= Beginning of Section =
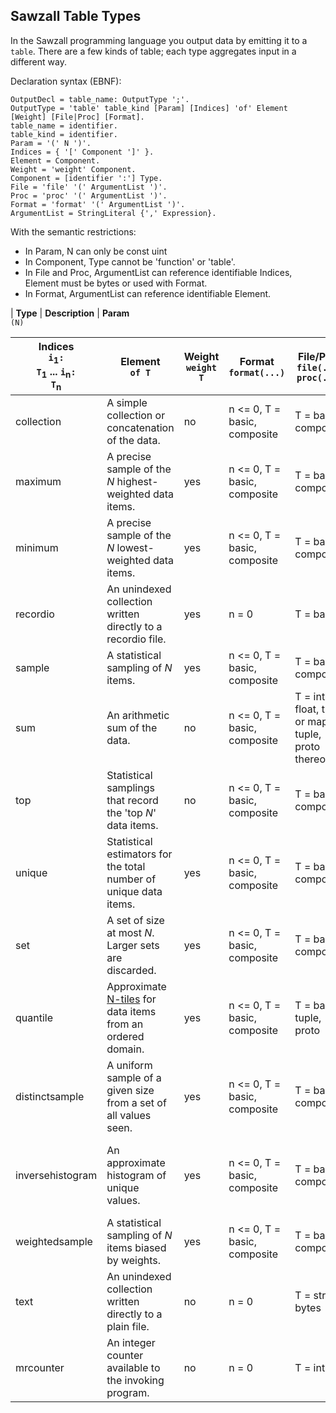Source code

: ## Sawzall Table Types ##

In the Sawzall programming language you output data by emitting it to a `table`.  There are a few kinds of table; each type aggregates input in a different way.

Declaration syntax (EBNF):
```
OutputDecl = table_name: OutputType ';'.
OutputType = 'table' table_kind [Param] [Indices] 'of' Element [Weight] [File|Proc] [Format].
table_name = identifier.
table_kind = identifier.
Param = '(' N ')'.                             
Indices = { '[' Component ']' }.
Element = Component.
Weight = 'weight' Component.
Component = [identifier ':'] Type.             
File = 'file' '(' ArgumentList ')'.
Proc = 'proc' '(' ArgumentList ')'.            
Format = 'format' '(' ArgumentList ')'.        
ArgumentList = StringLiteral {',' Expression}.
```

With the semantic restrictions:
  * In Param, N can only be const uint
  * In Component, Type cannot be 'function' or 'table'.
  * In File and Proc, ArgumentList can reference identifiable Indices, Element must be bytes or used with Format.
  * In Format, ArgumentList can reference identifiable Element.

| **Type** | **Description** | **Param**<br> <code>(N)</code> <table><thead><th> <b>Indices</b><br> <code>i</code><sub>1</sub><code>: T</code><sub>1</sub> ... <code>i</code><sub>n</sub><code>: T</code><sub>n</sub> </th><th> <b>Element</b><br> <code>of T</code> </th><th> <b>Weight</b><br> <code>weight T</code> </th><th> <b>Format</b><br><code>format(...)</code></th><th> <b>File/Proc</b><br> <code>file(...)</code> <br> <code>proc(...)</code> </th></thead><tbody>
<tr><td> collection </td><td> A simple collection or concatenation of the data. </td><td> no </td><td> n <= 0, T = basic, composite </td><td> T = basic, composite </td><td> no </td><td> yes </td><td> yes </td></tr>
<tr><td> maximum </td><td> A precise sample of the <var>N</var> highest-weighted data items. </td><td> yes </td><td> n <= 0, T = basic, composite </td><td> T = basic, composite </td><td> T = basic or tuple, proto </td><td> yes </td><td> no </td></tr>
<tr><td> minimum </td><td> A precise sample of the <var>N</var> lowest-weighted data items. </td><td> yes </td><td> n <= 0, T = basic, composite </td><td> T = basic, composite </td><td> T = basic or tuple, proto </td><td> yes </td><td> no </td></tr>
<tr><td> recordio </td><td> An unindexed collection written directly to a recordio file. </td><td> yes </td><td> n = 0 </td><td> T = basic </td><td> no </td><td> yes </td><td> no </td></tr>
<tr><td> sample </td><td> A statistical sampling of <var>N</var> items. </td><td> yes </td><td> n <= 0, T = basic, composite </td><td> T = basic, composite </td><td> no </td><td> yes </td><td> no </td></tr>
<tr><td> sum </td><td> An arithmetic sum of the data. </td><td> no </td><td> n <= 0, T = basic, composite </td><td> T = int, float, time or map, tuple, proto thereof </td><td> no </td><td> no </td><td> no </td></tr>
<tr><td> top </td><td> Statistical samplings that record the 'top <var>N</var>' data items. </td><td> no </td><td> n <= 0, T = basic, composite </td><td> T = basic, composite </td><td> T = int, float or tuple, proto thereof </td><td> yes </td><td> no </td></tr>
<tr><td> unique </td><td> Statistical estimators for the total number of unique data items. </td><td> yes </td><td> n <= 0, T = basic, composite </td><td> T = basic, composite </td><td> no </td><td> yes </td><td> no </td></tr>
<tr><td> set </td><td> A set of size at most <var>N</var>. Larger sets are discarded. </td><td> yes </td><td> n <= 0, T = basic, composite </td><td> T = basic, composite </td><td> no </td><td> yes </td><td> no </td></tr>
<tr><td> quantile </td><td> Approximate <a href='http://mathworld.wolfram.com/Quantile.html'>N-tiles</a> for data items from an ordered domain. </td><td> yes </td><td> n <= 0, T = basic, composite </td><td> T = basic, tuple, proto </td><td> no </td><td> yes </td><td> no </td></tr>
<tr><td> distinctsample </td><td> A uniform sample of a given size from a set of all values seen. </td><td> yes </td><td> n <= 0, T = basic, composite </td><td> T = basic, composite </td><td> T = int, float, time or tuple, proto thereof </td><td> yes </td><td> no </td></tr>
<tr><td> inversehistogram </td><td> An approximate histogram of unique values. </td><td> yes </td><td> n <= 0, T = basic, composite </td><td> T = basic, composite </td><td> T = int, float, time or tuple, proto thereof </td><td> yes </td><td> no </td></tr>
<tr><td> weightedsample </td><td> A statistical sampling of <var>N</var> items biased by weights. </td><td> yes </td><td> n <= 0, T = basic, composite </td><td> T = basic, composite </td><td> T = int or float </td><td> yes </td><td> no </td></tr>
<tr><td> text </td><td> An unindexed collection written directly to a plain file. </td><td> no </td><td> n = 0 </td><td> T = string, bytes </td><td> no </td><td> yes </td><td> no </td></tr>
<tr><td> mrcounter </td><td> An integer counter available to the invoking program. </td><td> no </td><td> n = 0 </td><td> T = int </td><td> no </td><td> no </td><td> no </td></tr>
= End of Section =
* [Aim of the exercise] Which lines of the listing contain the word "reference"? Copy each of them.

* [Completed task]
  * In File and Proc, ArgumentList can reference identifiable Indices, Element must be bytes or used with Format.
  * In Format, ArgumentList can reference identifiable Element.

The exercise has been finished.